WAGT-CD (channel 26) is a low-power, Class A television station in Augusta, Georgia, United States, affiliated with NBC and The CW Plus. It is owned by Gray Television alongside dual CBS/MyNetworkTV affiliate WRDW-TV (channel 12). Both stations share studios at The Village at Riverwatch development in Augusta, while WAGT-CD's transmitter is located in Beech Island, South Carolina.

Due to WAGT-CD's low-power status, it can only be seen in the immediate Augusta area. Therefore, the station's main NBC channel is simulcast in 1080i full high definition on WRDW-TV's second digital subchannel to reach the entire market.

History
The license for W67BE (the call letters reflected its original location on UHF channel 67) was first granted on March 28, 1985. It was Augusta's first independent station, airing a collection of public domain black-and-white western movies, infomercials and programming such as Sewing with Nancy (unusual as that program was mainly offered for public television). It later became Augusta's first Fox affiliate before the emergence of WFXG (channel 54) in 1991. The station would eventually re-make itself, and on January 2, 1995, the station became WBEK-LP, an affiliate of The WB. During this period, the station was known locally as "The WB on WBEK 67".

In 1998, WBAU, a local affiliate of The WB 100+ Station Group, signed on, appearing on cable systems in the Augusta area; as a result, WBEK lost its WB affiliation. The station then became an affiliate of UPN, and for a few years sold advertising on WBAU, before these rights went to WRDW-TV (channel 12; this changed hands once more before The WB 100+ was replaced with The CW Plus). In 2001, WBEK moved to its present channel location, channel 16, and obtained Class A status (modifying its call sign to WBEK-CA).

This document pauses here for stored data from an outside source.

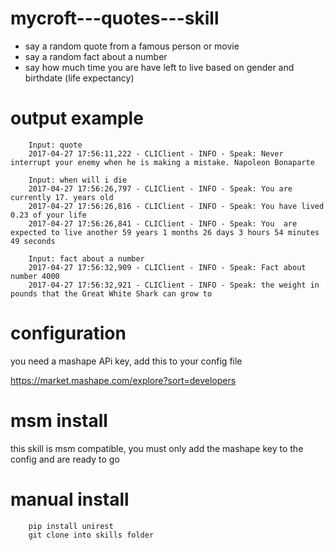 # mycroft---quotes---skill

- say a random quote from a famous person or movie
- say a random fact about a number
- say how much time you are have left to live based on gender and birthdate (life expectancy)

# output example

        Input: quote
        2017-04-27 17:56:11,222 - CLIClient - INFO - Speak: Never interrupt your enemy when he is making a mistake. Napoleon Bonaparte

        Input: when will i die
        2017-04-27 17:56:26,797 - CLIClient - INFO - Speak: You are currently 17. years old
        2017-04-27 17:56:26,816 - CLIClient - INFO - Speak: You have lived 0.23 of your life
        2017-04-27 17:56:26,841 - CLIClient - INFO - Speak: You  are expected to live another 59 years 1 months 26 days 3 hours 54 minutes 49 seconds

        Input: fact about a number
        2017-04-27 17:56:32,909 - CLIClient - INFO - Speak: Fact about number 4000
        2017-04-27 17:56:32,921 - CLIClient - INFO - Speak: the weight in pounds that the Great White Shark can grow to

# configuration

you need a mashape APi key, add this to your config file

https://market.mashape.com/explore?sort=developers

# msm install

this skill is msm compatible, you must only add the mashape key to the config and are ready to go

# manual install

        pip install unirest
        git clone into skills folder


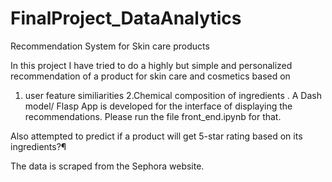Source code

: # FinalProject_DataAnalytics
Recommendation System for Skin care products

In this project I have tried to do a highly but simple and personalized recommendation of a product for skin care and cosmetics based on 
1. user feature similiarities
2.Chemical composition of ingredients .
A Dash model/ Flasp App is developed for the interface of displaying the recommendations. Please run the file front_end.ipynb for that.

Also attempted to predict if a product will get 5-star rating based on its ingredients?¶

The data is scraped from the Sephora website. 
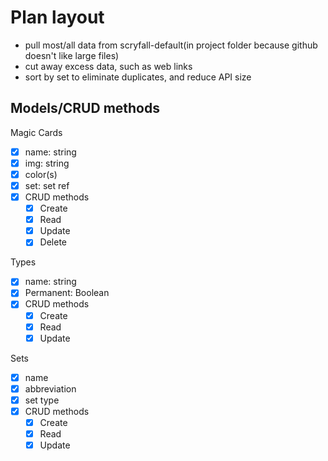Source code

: # Plan layout

- pull most/all data from scryfall-default(in project folder because github doesn't like large files)
- cut away excess data, such as web links
- sort by set to eliminate duplicates, and reduce API size

Models/CRUD methods
-------------

Magic Cards
- [x] name: string
- [x] img: string
- [x] color(s)
- [x] set: set ref
- [x] CRUD methods
    - [x] Create
    - [x] Read
    - [x] Update
    - [x] Delete

Types
- [x] name: string
- [x] Permanent: Boolean
- [x] CRUD methods
    - [x] Create
    - [x] Read
    - [x] Update

Sets
- [x] name
- [x] abbreviation
- [x] set type
- [x] CRUD methods
    - [x] Create
    - [x] Read
    - [x] Update
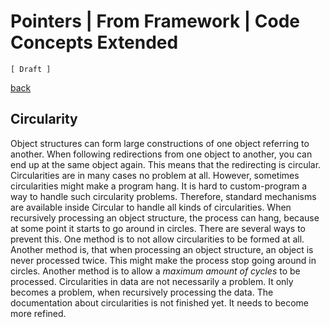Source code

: ﻿Pointers | From Framework | Code Concepts Extended
==================================================

`[ Draft ]`

[back](./)

## Circularity

Object structures can form large constructions of one object referring to another. When following redirections from one object to another, you can end up at the same object again. This means that the redirecting is circular. Circularities are in many cases no problem at all. However, sometimes circularities might make a program hang. It is hard to custom-program a way to handle such circularity problems. Therefore, standard mechanisms are available inside Circular to handle all kinds of circularities. When recursively processing an object structure, the process can hang, because at some point it starts to go around in circles. There are several ways to prevent this. One method is to not allow circularities to be formed at all. Another method is, that when processing an object structure, an object is never processed twice. This might make the process stop going around in circles. Another method is to allow a *maximum amount of cycles* to be processed. Circularities in data are not necessarily a problem. It only becomes a problem, when recursively processing the data. The documentation about circularities is not finished yet. It needs to become more refined.
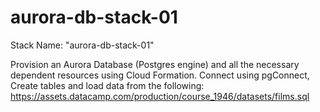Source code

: # aurora-db-stack-01
Stack Name: "aurora-db-stack-01"

Provision an Aurora Database (Postgres engine) and all the necessary dependent resources using Cloud Formation.
Connect using pgConnect, Create tables and load data from the following: https://assets.datacamp.com/production/course_1946/datasets/films.sql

After the affiliation switch, the station attempted to maintain its status as a "top" local affiliate. The station's move to channel 16 had come with a loss in power, and viewership began to decline. The station picked up a secondary affiliation with America One during this period. In 2004, the station lost the UPN affiliation to WRDW's digital subchannel 31.2 ("UPN Augusta"), and continued on with America One programming to very little viewer interest. In 2015, the station converted to digital broadcasting and became WBEK-CD. That same year, America One and cable network Youtoo TV merged to become Youtoo America.

On August 27, 2015, longtime owner AVN agreed to sell WBEK-CD to Gray Television, owner of WRDW-TV, for $550,000. The sale did not include the station's existing cable carriage on Comcast or the WBEK call letters; Gray thus applied to change the station's call letters to WRDW-CD. The sale was completed on October 27, 2015, at which time the call sign change to WRDW-CD took effect.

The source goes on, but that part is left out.